Licznik Grodzkiego bije. Dziś przypada niechlubny jubileusz – mija 200 dni od czasu, kiedy prokuratura wystosowała wniosek o uchylenie immunitetu marszałkowi Senatu Tomaszowi Grodzkiemu. Portal Niezalezna.pl nieoficjalnie dowiedział się, że Donald Tusk postawił podejrzanemu ultimatum.
Marszałek Senatu Tomasz Grodzki blokuje głosowanie nad uchyleniem mu immunitetu i możliwością pociągnięcia go do odpowiedzialności ws. tzw. afery kopertowej.
- Dzisiaj mamy pewnego rodzaju okrągły jubileusz. Minęło właśnie 200 dni, od kiedy do Senatu z Prokuratury Krajowej skierowano wniosek o uchyleniu panu immunitetu. Nadal nie możemy się doczekać, żeby ten punkt znalazł się w porządku obrad, po pierwsze komisji regulaminowej Senatu, a po drugie posiedzenia plenarnego - powiedział dziś Marek Pęk do marszałka Senatu podczas obrad plenarnych Senatu.

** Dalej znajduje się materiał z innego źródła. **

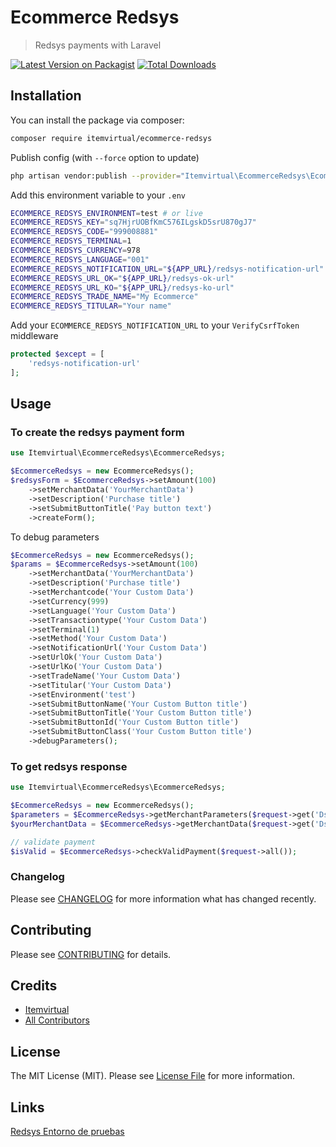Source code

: # Ecommerce Redsys
> Redsys payments with Laravel

[![Latest Version on Packagist](https://img.shields.io/packagist/v/itemvirtual/ecommerce-redsys.svg?style=flat-square)](https://packagist.org/packages/itemvirtual/ecommerce-redsys)
[![Total Downloads](https://img.shields.io/packagist/dt/itemvirtual/ecommerce-redsys.svg?style=flat-square)](https://packagist.org/packages/itemvirtual/ecommerce-redsys)


## Installation

You can install the package via composer:

```bash
composer require itemvirtual/ecommerce-redsys
```
Publish config (with `--force` option to update)
``` bash
php artisan vendor:publish --provider="Itemvirtual\EcommerceRedsys\EcommerceRedsysServiceProvider" --tag=config
```
Add this environment variable to your `.env`
``` bash
ECOMMERCE_REDSYS_ENVIRONMENT=test # or live
ECOMMERCE_REDSYS_KEY="sq7HjrUOBfKmC576ILgskD5srU870gJ7"
ECOMMERCE_REDSYS_CODE="999008881"
ECOMMERCE_REDSYS_TERMINAL=1
ECOMMERCE_REDSYS_CURRENCY=978
ECOMMERCE_REDSYS_LANGUAGE="001"
ECOMMERCE_REDSYS_NOTIFICATION_URL="${APP_URL}/redsys-notification-url"
ECOMMERCE_REDSYS_URL_OK="${APP_URL}/redsys-ok-url"
ECOMMERCE_REDSYS_URL_KO="${APP_URL}/redsys-ko-url"
ECOMMERCE_REDSYS_TRADE_NAME="My Ecommerce"
ECOMMERCE_REDSYS_TITULAR="Your name"
```
Add your `ECOMMERCE_REDSYS_NOTIFICATION_URL` to your `VerifyCsrfToken` middleware
```php
protected $except = [
    'redsys-notification-url'
];
```

## Usage
### To create the redsys payment form
```php
use Itemvirtual\EcommerceRedsys\EcommerceRedsys;

$EcommerceRedsys = new EcommerceRedsys();
$redsysForm = $EcommerceRedsys->setAmount(100)
    ->setMerchantData('YourMerchantData')
    ->setDescription('Purchase title')
    ->setSubmitButtonTitle('Pay button text')
    ->createForm();
```
To debug parameters
```php
$EcommerceRedsys = new EcommerceRedsys();
$params = $EcommerceRedsys->setAmount(100)
    ->setMerchantData('YourMerchantData')
    ->setDescription('Purchase title')
    ->setMerchantcode('Your Custom Data')
    ->setCurrency(999)
    ->setLanguage('Your Custom Data')
    ->setTransactiontype('Your Custom Data')
    ->setTerminal(1)
    ->setMethod('Your Custom Data')
    ->setNotificationUrl('Your Custom Data')
    ->setUrlOk('Your Custom Data')
    ->setUrlKo('Your Custom Data')
    ->setTradeName('Your Custom Data')
    ->setTitular('Your Custom Data')
    ->setEnvironment('test')
    ->setSubmitButtonName('Your Custom Button title')
    ->setSubmitButtonTitle('Your Custom Button title')
    ->setSubmitButtonId('Your Custom Button title')
    ->setSubmitButtonClass('Your Custom Button title')
    ->debugParameters();
```

### To get redsys response
```php
use Itemvirtual\EcommerceRedsys\EcommerceRedsys;

$EcommerceRedsys = new EcommerceRedsys();
$parameters = $EcommerceRedsys->getMerchantParameters($request->get('Ds_MerchantParameters'));
$yourMerchantData = $EcommerceRedsys->getMerchantData($request->get('Ds_MerchantParameters'));

// validate payment
$isValid = $EcommerceRedsys->checkValidPayment($request->all());
```

### Changelog

Please see [CHANGELOG](CHANGELOG.md) for more information what has changed recently.

## Contributing

Please see [CONTRIBUTING](CONTRIBUTING.md) for details.

## Credits

-   [Itemvirtual](https://github.com/itemvirtual)
-   [All Contributors](../../contributors)

## License

The MIT License (MIT). Please see [License File](LICENSE.md) for more information.

## Links

[Redsys Entorno de pruebas](https://pagosonline.redsys.es/entornosPruebas.html)
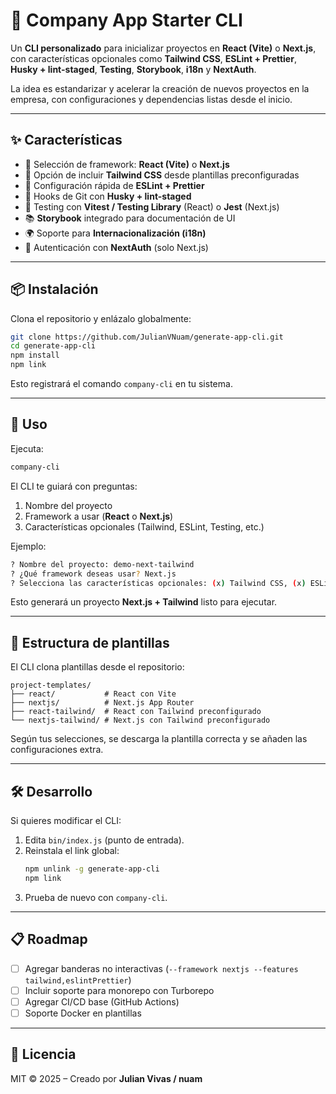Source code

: # 🚀 Company App Starter CLI

Un **CLI personalizado** para inicializar proyectos en **React (Vite)** o **Next.js**, con características opcionales como **Tailwind CSS**, **ESLint + Prettier**, **Husky + lint-staged**, **Testing**, **Storybook**, **i18n** y **NextAuth**.

La idea es estandarizar y acelerar la creación de nuevos proyectos en la empresa, con configuraciones y dependencias listas desde el inicio.

---

## ✨ Características

- 🔧 Selección de framework: **React (Vite)** o **Next.js**
- 🎨 Opción de incluir **Tailwind CSS** desde plantillas preconfiguradas
- 🧹 Configuración rápida de **ESLint + Prettier**
- 🐶 Hooks de Git con **Husky + lint-staged**
- 🧪 Testing con **Vitest / Testing Library** (React) o **Jest** (Next.js)
- 📚 **Storybook** integrado para documentación de UI
- 🌍 Soporte para **Internacionalización (i18n)**
- 🔐 Autenticación con **NextAuth** (solo Next.js)

---

## 📦 Instalación

Clona el repositorio y enlázalo globalmente:

```bash
git clone https://github.com/JulianVNuam/generate-app-cli.git
cd generate-app-cli
npm install
npm link
```

Esto registrará el comando `company-cli` en tu sistema.

---

## 🚀 Uso

Ejecuta:

```bash
company-cli
```

El CLI te guiará con preguntas:

1. Nombre del proyecto
2. Framework a usar (**React** o **Next.js**)
3. Características opcionales (Tailwind, ESLint, Testing, etc.)

Ejemplo:

```bash
? Nombre del proyecto: demo-next-tailwind
? ¿Qué framework deseas usar? Next.js
? Selecciona las características opcionales: (x) Tailwind CSS, (x) ESLint + Prettier, (x) Husky + lint-staged
```

Esto generará un proyecto **Next.js + Tailwind** listo para ejecutar.

---

## 📂 Estructura de plantillas

El CLI clona plantillas desde el repositorio:

```
project-templates/
├── react/           # React con Vite
├── nextjs/          # Next.js App Router
├── react-tailwind/  # React con Tailwind preconfigurado
└── nextjs-tailwind/ # Next.js con Tailwind preconfigurado
```

Según tus selecciones, se descarga la plantilla correcta y se añaden las configuraciones extra.

---

## 🛠 Desarrollo

Si quieres modificar el CLI:

1. Edita `bin/index.js` (punto de entrada).
2. Reinstala el link global:
   ```bash
   npm unlink -g generate-app-cli
   npm link
   ```
3. Prueba de nuevo con `company-cli`.

---

## 📋 Roadmap

- [ ] Agregar banderas no interactivas (`--framework nextjs --features tailwind,eslintPrettier`)
- [ ] Incluir soporte para monorepo con Turborepo
- [ ] Agregar CI/CD base (GitHub Actions)
- [ ] Soporte Docker en plantillas

---

## 📄 Licencia

MIT © 2025 – Creado por **Julian Vivas / nuam**
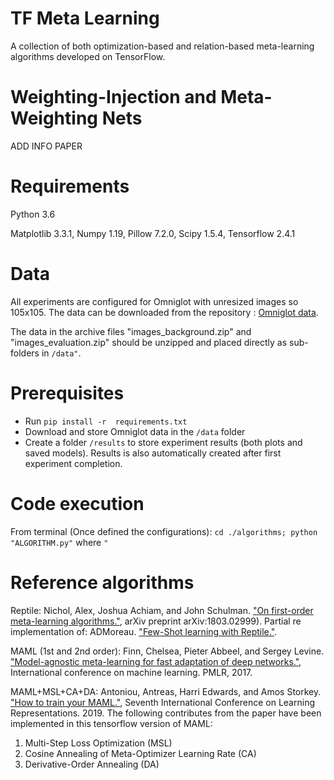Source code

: # TF Meta Learning

A collection of both optimization-based and relation-based meta-learning algorithms developed on TensorFlow.

# Weighting-Injection and Meta-Weighting Nets

ADD INFO PAPER

# Requirements

Python 3.6

Matplotlib 3.3.1,
Numpy 1.19,
Pillow 7.2.0,
Scipy 1.5.4,
Tensorflow 2.4.1

# Data

All experiments are configured for Omniglot with unresized images so 105x105. 
The data can be downloaded from the repository : [Omniglot data](https://github.com/brendenlake/omniglot).

The data in the archive files "images_background.zip" and 
"images_evaluation.zip" should be unzipped and placed directly as sub-folders in ```/data"```.

# Prerequisites
- Run ```pip install -r  requirements.txt ```
- Download and store Omniglot data in the ```/data``` folder
- Create a folder ```/results``` to store experiment results (both plots and saved models). 
Results is also automatically created after first experiment completion.

# Code execution

From terminal (Once defined the configurations): ```cd ./algorithms; python "ALGORITHM.py"``` where ```"```

# Reference algorithms
Reptile:
Nichol, Alex, Joshua Achiam, and John Schulman. ["On first-order meta-learning algorithms."](https://arxiv.org/abs/1803.02999), arXiv preprint arXiv:1803.02999). Partial re implementation of: ADMoreau. ["Few-Shot learning with Reptile."](https://keras.io/examples/vision/reptile/).

MAML (1st and 2nd order): 
Finn, Chelsea, Pieter Abbeel, and Sergey Levine. ["Model-agnostic meta-learning for fast adaptation of deep networks."](https://arxiv.org/abs/1703.03400), International conference on machine learning. PMLR, 2017.

MAML+MSL+CA+DA: 
Antoniou, Antreas, Harri Edwards, and Amos Storkey. ["How to train your MAML."](https://arxiv.org/abs/1810.09502), Seventh International Conference on Learning Representations. 2019.
The following contributes from the paper have been implemented in this tensorflow version of MAML:
1.  Multi-Step Loss Optimization (MSL)
2.  Cosine Annealing of Meta-Optimizer Learning Rate (CA)
3.  Derivative-Order Annealing (DA)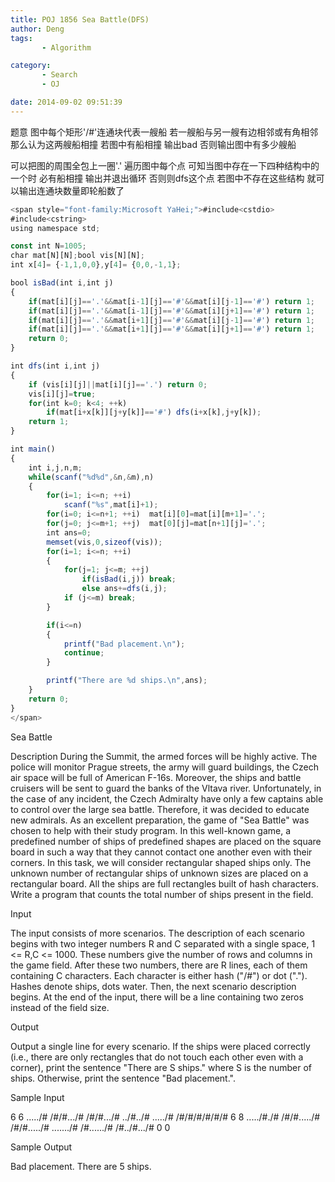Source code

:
 ```yaml
---
title: POJ 1856 Sea Battle(DFS)
author: Deng
tags: 
       - Algorithm

category: 
       - Search
       - OJ

date: 2014-09-02 09:51:39
---
```

题意 图中每个矩形'/#'连通块代表一艘船 若一艘船与另一艘有边相邻或有角相邻 那么认为这两艘船相撞 若图中有船相撞 输出bad 否则输出图中有多少艘船

可以把图的周围全包上一圈'.' 遍历图中每个点 可知当图中存在一下四种结构中的一个时 必有船相撞 输出并退出循环 否则则dfs这个点 若图中不存在这些结构 就可以输出连通块数量即轮船数了

```js 
<span style="font-family:Microsoft YaHei;">#include<cstdio>
#include<cstring>
using namespace std;

const int N=1005;
char mat[N][N];bool vis[N][N];
int x[4]= {-1,1,0,0},y[4]= {0,0,-1,1};

bool isBad(int i,int j)
{
    if(mat[i][j]=='.'&&mat[i-1][j]=='#'&&mat[i][j-1]=='#') return 1;
    if(mat[i][j]=='.'&&mat[i-1][j]=='#'&&mat[i][j+1]=='#') return 1;
    if(mat[i][j]=='.'&&mat[i+1][j]=='#'&&mat[i][j-1]=='#') return 1;
    if(mat[i][j]=='.'&&mat[i+1][j]=='#'&&mat[i][j+1]=='#') return 1;
    return 0;
}

int dfs(int i,int j)
{
    if (vis[i][j]||mat[i][j]=='.') return 0;
    vis[i][j]=true;
    for(int k=0; k<4; ++k)
        if(mat[i+x[k]][j+y[k]]=='#') dfs(i+x[k],j+y[k]);
    return 1;
}

int main()
{
    int i,j,n,m;
    while(scanf("%d%d",&n,&m),n)
    {
        for(i=1; i<=n; ++i)
            scanf("%s",mat[i]+1);
        for(i=0; i<=n+1; ++i)  mat[i][0]=mat[i][m+1]='.';
        for(j=0; j<=m+1; ++j)  mat[0][j]=mat[n+1][j]='.';
        int ans=0;
        memset(vis,0,sizeof(vis));
        for(i=1; i<=n; ++i)
        {
            for(j=1; j<=m; ++j)
                if(isBad(i,j)) break;
                else ans+=dfs(i,j);
            if (j<=m) break;
        }

        if(i<=n)
        {
            printf("Bad placement.\n");
            continue;
        }

        printf("There are %d ships.\n",ans);
    }
    return 0;
}
</span>
```

Sea Battle

Description
During the Summit, the armed forces will be highly active. The police will monitor Prague streets, the army will guard buildings, the Czech air space will be full of American F-16s. Moreover, the ships and battle cruisers will be sent to guard the banks of the Vltava river. Unfortunately, in the case of any incident, the Czech Admiralty have only a few captains able to control over the large sea battle. Therefore, it was decided to educate new admirals. As an excellent preparation, the game of "Sea Battle" was chosen to help with their study program.
In this well-known game, a predefined number of ships of predefined shapes are placed on the square board in such a way that they cannot contact one another even with their corners. In this task, we will consider rectangular shaped ships only. The unknown number of rectangular ships of unknown sizes are placed on a rectangular board. All the ships are full rectangles built of hash characters. Write a program that counts the total number of ships present in the field.

Input

The input consists of more scenarios. The description of each scenario begins with two integer numbers R and C separated with a single space, 1 <= R,C <= 1000. These numbers give the number of rows and columns in the game field.
After these two numbers, there are R lines, each of them containing C characters. Each character is either hash ("/#") or dot ("."). Hashes denote ships, dots water.
Then, the next scenario description begins. At the end of the input, there will be a line containing two zeros instead of the field size.

Output

Output a single line for every scenario. If the ships were placed correctly (i.e., there are only rectangles that do not touch each other even with a corner), print the sentence "There are S ships." where S is the number of ships.
Otherwise, print the sentence "Bad placement.".

Sample Input

6 6 ...../# /#/#.../# /#/#.../# ../#../# ...../# /#/#/#/#/#/# 6 8 ...../#./# /#/#...../# /#/#...../# ......./# /#....../# /#../#.../# 0 0

Sample Output

Bad placement. There are 5 ships.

– Pytam w imieniu klubu PiS, kiedy wreszcie pan marszałek umożliwi, zgodnie z zasadami obowiązującymi w Senacie, procedowanie tego wniosku. To sprawa ważna - dla senatu, także dla obywateli. Domagam się, żeby wreszcie zgodnie z regulaminem skierować wniosek najpierw do komisji, a potem na posiedzenie plenarne – dodał Pęk.
Portal niezalezna.pl dowiedział się nieoficjalnie, że w sprawie zareagował Donald Tusk, który zażądał od Grodzkiego zrzeczenia się immunitetu.
Marszałek Grodzki konsekwentnie podkreśla, że w sprawie tzw. afery kopertowej nie ma sobie nic do zarzucenia. Jednocześnie konsekwentnie unika możliwości wyjaśnienia tej sprawy przed sądem.